At the bare minimum you are doing a cognitive behavior technique that will help you change the neuro-pathways in your head. At the biggest there is really a God who hears your prayer and sends you help. Either way, just pray.
When you do have the judgment “I should be Mother Theresa” voice come up, notice it and silently say “I don’t know how to be Mother Theresa but I would like to live more from my own heart. Please help me.”
LEARN from your heart. Let it teach you about it rather than you trying to do what you imagine. If you can be compassionate and gentle with the fact that not living from your heart causes you pain, you will begin to see that the people who hurt you are in the same boat - they are hurting from not living in their hearts either.
Let this be an internal process and not a mental “processing” with whomever you are feeling hurt by. Just notice. And be patient. When you really begin to engage the heart it WILL change you. You are just so used to lots and lots of effort and the heart doesn’t work that way so maybe you wont be able to notice anything at first. But slowly things will change and you will expand and be completely tripped out that the dishes are still not getting done by anyone but you and for some reason it isn’t as big of a deal as it used to be but you can’t figure out why.
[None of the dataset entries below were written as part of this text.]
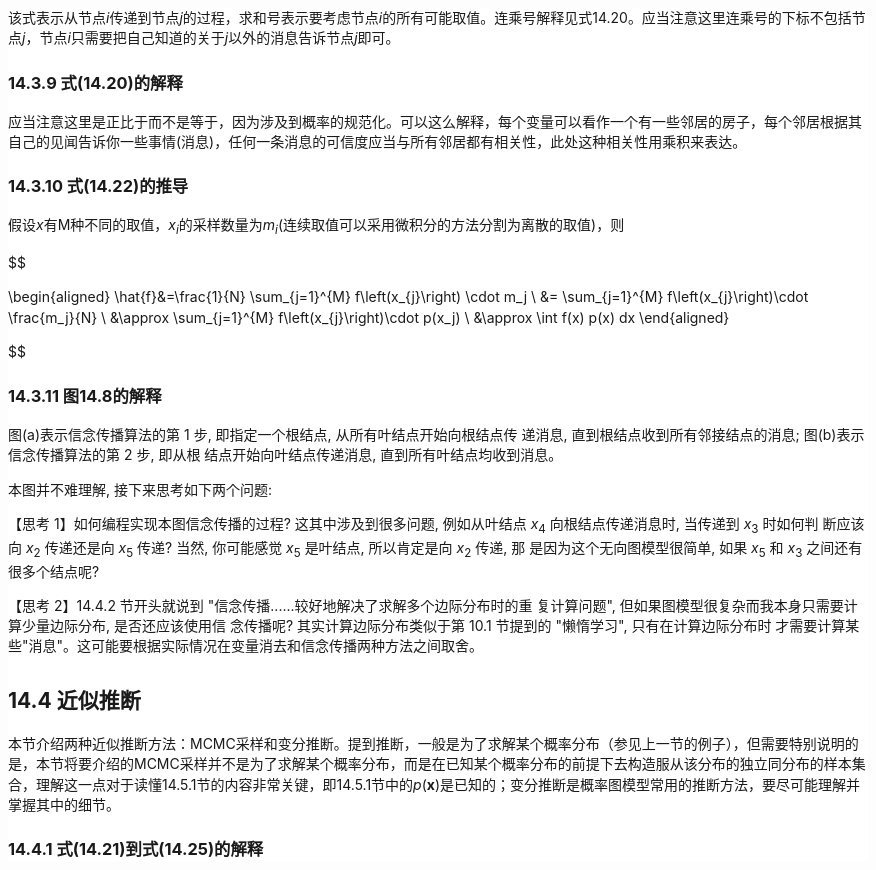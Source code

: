 

该式表示从节点$i$传递到节点$j$的过程，求和号表示要考虑节点$i$的所有可能取值。连乘号解释见式$14.20$。应当注意这里连乘号的下标不包括节点$j$，节点$i$只需要把自己知道的关于$j$以外的消息告诉节点$j$即可。

### 14.3.9 式(14.20)的解释

应当注意这里是正比于而不是等于，因为涉及到概率的规范化。可以这么解释，每个变量可以看作一个有一些邻居的房子，每个邻居根据其自己的见闻告诉你一些事情(消息)，任何一条消息的可信度应当与所有邻居都有相关性，此处这种相关性用乘积来表达。

### 14.3.10 式(14.22)的推导

假设$x$有M种不同的取值，$x_i$的采样数量为$m_i$(连续取值可以采用微积分的方法分割为离散的取值)，则


$$

\begin{aligned}
\hat{f}&=\frac{1}{N} \sum_{j=1}^{M} f\left(x_{j}\right) \cdot m_j \\
&= \sum_{j=1}^{M} f\left(x_{j}\right)\cdot \frac{m_j}{N} \\
&\approx \sum_{j=1}^{M} f\left(x_{j}\right)\cdot p(x_j)  \\
&\approx \int f(x) p(x) dx
\end{aligned}

$$



### 14.3.11 图14.8的解释

图(a)表示信念传播算法的第 1 步, 即指定一个根结点,
从所有叶结点开始向根结点传 递消息, 直到根结点收到所有邻接结点的消息;
图(b)表示信念传播算法的第 2 步, 即从根 结点开始向叶结点传递消息,
直到所有叶结点均收到消息。

本图并不难理解, 接下来思考如下两个问题:

【思考 1】如何编程实现本图信念传播的过程? 这其中涉及到很多问题,
例如从叶结点 $x_4$ 向根结点传递消息时, 当传递到 $x_3$ 时如何判 断应该向
$x_2$ 传递还是向 $x_5$ 传递? 当然, 你可能感觉 $x_5$ 是叶结点,
所以肯定是向 $x_2$ 传递, 那 是因为这个无向图模型很简单, 如果 $x_5$ 和
$x_3$ 之间还有很多个结点呢?

【思考 2】14.4.2 节开头就说到
"信念传播\...\...较好地解决了求解多个边际分布时的重 复计算问题",
但如果图模型很复杂而我本身只需要计算少量边际分布, 是否还应该使用信
念传播呢? 其实计算边际分布类似于第 $10.1$ 节提到的 "懒惰学习",
只有在计算边际分布时
才需要计算某些"消息"。这可能要根据实际情况在变量消去和信念传播两种方法之间取舍。

## 14.4 近似推断

本节介绍两种近似推断方法：MCMC采样和变分推断。提到推断，一般是为了求解某个概率分布（参见上一节的例子），但需要特别说明的是，本节将要介绍的MCMC采样并不是为了求解某个概率分布，而是在已知某个概率分布的前提下去构造服从该分布的独立同分布的样本集合，理解这一点对于读懂14.5.1节的内容非常关键，即14.5.1节中的$p(\mathbf{x})$是已知的；变分推断是概率图模型常用的推断方法，要尽可能理解并掌握其中的细节。

### 14.4.1 式(14.21)到式(14.25)的解释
Pretty soon love becomes this shield that protects and fortifies you and you start to feel more and more safe and less and less fearful of being hurt. And your ego will feel relieved because it has been trying to do the same thing but it will realize the heart does it better and it will stop making such a fuss.
But your brain is going to think about all this and I’m telling you, the heart doesn’t have a brain but it is a lot smarter than you or I will ever be. Give it some room, learn about its ways, and it will change you. Effortlessly.
And while all this is happening be mature about your emotions by not letting them run the show. Act out as little as possible. Don’t let anger or fear come out and do damage. Self-control that comes from a mature perspective is not restrictive. Rather, we understand the longer-term consequences that come from acting out and we make a choice to restrain the damaging aspects until we mature enough in our understanding and heart-response to no longer have such intense reactions. Self-control simply buys us time to not make things worse, to break the cycle, until our consciousness and love catch-up and we are just naturally less reactive. And don’t worry, you wont become Spock, you will still feel but the feelings will be deeper and more real, not reactive and ego-y. (Ego likes drama)
I think that’s everything. I hope it makes some kind of sense. I so appreciate the opportunity you’ve given me to think more deeply about this and to write about it. Thank you Cheri.
Comments
Comment from Fran
Time October 28, 2009 at 8:14 pm
That’s so beautiful, Sadee - my heart feels full just reading it! I’m reminded of the prayer I’ve been using for awhile, the Gayatri, which addresses the sun (or the Son, or God, or…) “You who are the source of all power, whose rays illuminate the whole earth, illuminate also my heart so that it too may do your work.” Doing this with outstretched arms and chest offered to the heavens, as some wonderful goddess once taught me…

Comment from Cheri
Time October 25, 2009 at 10:12 pm
love it even more sadee….you are so awesome. thank you! i particulary love the “acting out” part. real resonance there!